**Exercise directions**
Go through the entries below and print, exactly, the lines starting at the one with "I found this" and ending at the one with "I highly suggest", keeping both ends and no others.

**Given information**
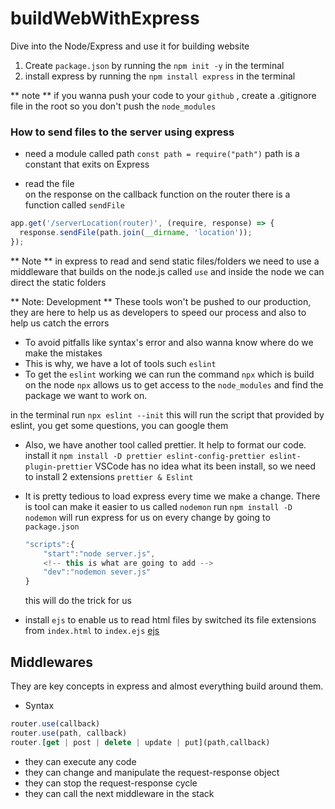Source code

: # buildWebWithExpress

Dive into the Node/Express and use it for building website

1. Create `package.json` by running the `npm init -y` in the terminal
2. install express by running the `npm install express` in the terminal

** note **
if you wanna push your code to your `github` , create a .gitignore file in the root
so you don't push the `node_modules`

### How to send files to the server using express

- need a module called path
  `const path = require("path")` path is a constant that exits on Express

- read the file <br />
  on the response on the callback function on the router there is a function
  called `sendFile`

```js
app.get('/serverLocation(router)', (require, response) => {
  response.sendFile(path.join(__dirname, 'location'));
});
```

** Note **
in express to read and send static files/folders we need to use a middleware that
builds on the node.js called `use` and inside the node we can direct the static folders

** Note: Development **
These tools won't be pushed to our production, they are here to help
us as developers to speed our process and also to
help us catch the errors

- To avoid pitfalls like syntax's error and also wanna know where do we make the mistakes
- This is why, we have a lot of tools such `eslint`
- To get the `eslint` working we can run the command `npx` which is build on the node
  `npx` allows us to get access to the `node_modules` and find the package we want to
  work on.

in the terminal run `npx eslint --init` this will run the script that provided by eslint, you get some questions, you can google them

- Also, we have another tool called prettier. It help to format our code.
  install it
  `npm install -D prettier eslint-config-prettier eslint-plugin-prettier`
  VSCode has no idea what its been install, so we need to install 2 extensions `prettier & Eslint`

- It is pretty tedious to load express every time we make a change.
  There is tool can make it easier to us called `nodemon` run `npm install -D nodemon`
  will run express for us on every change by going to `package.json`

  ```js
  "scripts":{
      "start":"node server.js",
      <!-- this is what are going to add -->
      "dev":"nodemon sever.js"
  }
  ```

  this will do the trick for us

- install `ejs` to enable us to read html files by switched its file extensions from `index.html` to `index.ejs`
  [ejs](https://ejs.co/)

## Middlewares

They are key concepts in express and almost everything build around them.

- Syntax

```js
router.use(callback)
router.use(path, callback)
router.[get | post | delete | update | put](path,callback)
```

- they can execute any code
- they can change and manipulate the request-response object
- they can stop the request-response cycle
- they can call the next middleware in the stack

...

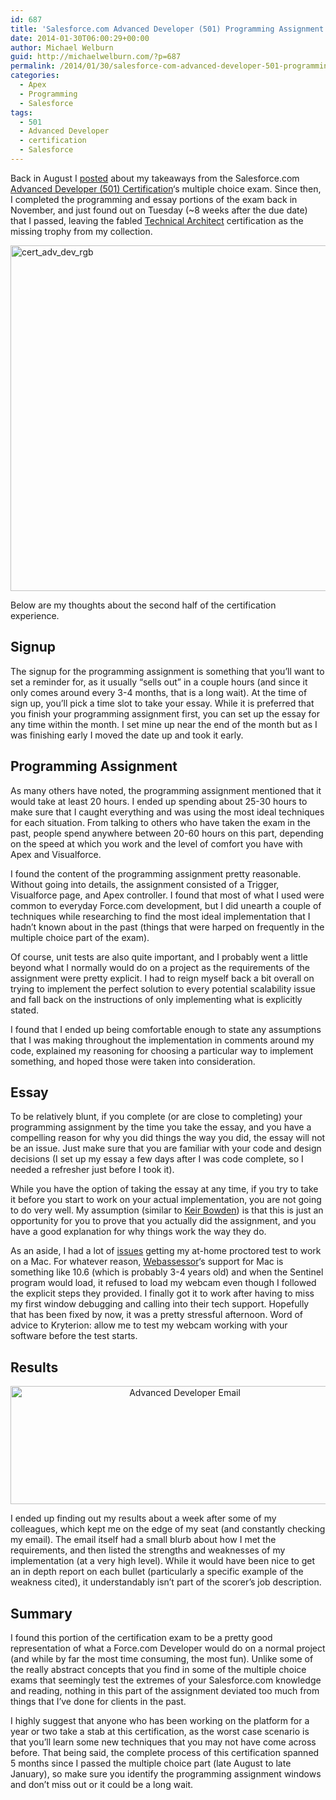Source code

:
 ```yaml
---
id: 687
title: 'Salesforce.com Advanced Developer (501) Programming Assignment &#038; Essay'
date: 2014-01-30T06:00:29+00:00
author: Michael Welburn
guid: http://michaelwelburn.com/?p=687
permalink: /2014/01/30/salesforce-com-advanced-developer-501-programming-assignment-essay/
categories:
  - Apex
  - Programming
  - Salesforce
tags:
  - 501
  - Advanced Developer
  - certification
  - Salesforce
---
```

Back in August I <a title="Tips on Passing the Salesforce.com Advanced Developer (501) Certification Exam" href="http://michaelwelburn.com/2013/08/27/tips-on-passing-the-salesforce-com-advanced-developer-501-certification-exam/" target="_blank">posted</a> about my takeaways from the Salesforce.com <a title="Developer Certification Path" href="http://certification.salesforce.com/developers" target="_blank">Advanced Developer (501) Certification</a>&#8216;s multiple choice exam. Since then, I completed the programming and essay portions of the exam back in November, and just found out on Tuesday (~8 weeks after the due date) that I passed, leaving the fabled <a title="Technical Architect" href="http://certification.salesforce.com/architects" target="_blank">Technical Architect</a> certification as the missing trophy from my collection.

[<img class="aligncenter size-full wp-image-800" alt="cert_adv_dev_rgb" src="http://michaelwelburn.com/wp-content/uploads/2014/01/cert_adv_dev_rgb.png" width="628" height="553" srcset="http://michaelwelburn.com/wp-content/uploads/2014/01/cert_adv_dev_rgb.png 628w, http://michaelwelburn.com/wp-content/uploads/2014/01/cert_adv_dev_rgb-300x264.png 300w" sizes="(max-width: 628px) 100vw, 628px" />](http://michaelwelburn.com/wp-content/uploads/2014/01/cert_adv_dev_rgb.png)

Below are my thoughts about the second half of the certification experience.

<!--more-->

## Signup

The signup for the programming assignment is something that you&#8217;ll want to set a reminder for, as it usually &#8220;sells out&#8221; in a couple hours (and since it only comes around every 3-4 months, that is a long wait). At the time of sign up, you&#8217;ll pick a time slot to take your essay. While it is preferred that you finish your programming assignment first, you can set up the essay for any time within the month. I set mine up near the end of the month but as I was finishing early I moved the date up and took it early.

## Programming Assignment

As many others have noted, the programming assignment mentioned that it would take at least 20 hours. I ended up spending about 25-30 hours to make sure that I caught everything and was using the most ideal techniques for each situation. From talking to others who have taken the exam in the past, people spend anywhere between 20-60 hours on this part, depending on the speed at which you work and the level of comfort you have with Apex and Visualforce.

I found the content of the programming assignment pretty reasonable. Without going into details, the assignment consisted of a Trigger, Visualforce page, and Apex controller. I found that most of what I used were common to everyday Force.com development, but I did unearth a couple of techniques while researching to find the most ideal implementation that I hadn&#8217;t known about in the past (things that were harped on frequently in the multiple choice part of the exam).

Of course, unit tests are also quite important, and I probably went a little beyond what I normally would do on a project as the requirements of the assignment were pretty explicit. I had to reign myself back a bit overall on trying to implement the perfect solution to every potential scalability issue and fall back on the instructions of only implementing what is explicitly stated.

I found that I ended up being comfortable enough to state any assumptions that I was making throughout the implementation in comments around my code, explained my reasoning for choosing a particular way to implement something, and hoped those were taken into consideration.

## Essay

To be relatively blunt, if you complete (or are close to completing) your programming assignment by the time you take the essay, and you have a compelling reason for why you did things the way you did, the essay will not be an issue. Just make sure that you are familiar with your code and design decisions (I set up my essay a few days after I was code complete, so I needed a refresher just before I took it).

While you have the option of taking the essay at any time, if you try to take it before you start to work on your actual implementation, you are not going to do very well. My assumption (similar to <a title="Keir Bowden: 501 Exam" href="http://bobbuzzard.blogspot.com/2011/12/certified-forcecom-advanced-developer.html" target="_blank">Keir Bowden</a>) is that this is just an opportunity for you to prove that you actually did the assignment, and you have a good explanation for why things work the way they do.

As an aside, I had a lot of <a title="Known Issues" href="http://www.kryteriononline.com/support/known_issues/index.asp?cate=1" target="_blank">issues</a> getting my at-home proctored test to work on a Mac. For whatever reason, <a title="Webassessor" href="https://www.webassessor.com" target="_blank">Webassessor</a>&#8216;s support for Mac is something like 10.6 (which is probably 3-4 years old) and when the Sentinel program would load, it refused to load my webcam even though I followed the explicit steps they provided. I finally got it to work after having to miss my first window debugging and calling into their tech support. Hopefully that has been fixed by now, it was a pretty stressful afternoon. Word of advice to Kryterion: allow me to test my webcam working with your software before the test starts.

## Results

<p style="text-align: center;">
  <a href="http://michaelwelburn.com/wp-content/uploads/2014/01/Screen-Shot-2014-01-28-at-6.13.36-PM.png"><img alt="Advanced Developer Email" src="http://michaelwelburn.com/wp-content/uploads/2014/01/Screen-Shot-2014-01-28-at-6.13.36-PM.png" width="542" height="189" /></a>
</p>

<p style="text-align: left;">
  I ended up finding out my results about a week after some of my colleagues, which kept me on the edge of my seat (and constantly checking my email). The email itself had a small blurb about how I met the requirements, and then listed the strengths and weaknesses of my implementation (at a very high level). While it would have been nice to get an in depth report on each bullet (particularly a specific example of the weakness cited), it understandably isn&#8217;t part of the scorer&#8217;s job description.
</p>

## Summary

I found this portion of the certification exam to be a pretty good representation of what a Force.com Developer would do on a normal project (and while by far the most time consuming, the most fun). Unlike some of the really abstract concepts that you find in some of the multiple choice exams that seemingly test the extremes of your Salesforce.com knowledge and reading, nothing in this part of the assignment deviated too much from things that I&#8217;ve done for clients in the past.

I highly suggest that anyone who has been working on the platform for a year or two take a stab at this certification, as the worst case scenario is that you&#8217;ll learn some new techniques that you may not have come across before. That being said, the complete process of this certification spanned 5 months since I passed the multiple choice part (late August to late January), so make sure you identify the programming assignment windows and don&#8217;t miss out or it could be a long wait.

**Response**
I found this portion of the certification exam to be a pretty good representation of what a Force.com Developer would do on a normal project (and while by far the most time consuming, the most fun). Unlike some of the really abstract concepts that you find in some of the multiple choice exams that seemingly test the extremes of your Salesforce.com knowledge and reading, nothing in this part of the assignment deviated too much from things that I&#8217;ve done for clients in the past.

I highly suggest that anyone who has been working on the platform for a year or two take a stab at this certification, as the worst case scenario is that you&#8217;ll learn some new techniques that you may not have come across before. That being said, the complete process of this certification spanned 5 months since I passed the multiple choice part (late August to late January), so make sure you identify the programming assignment windows and don&#8217;t miss out or it could be a long wait.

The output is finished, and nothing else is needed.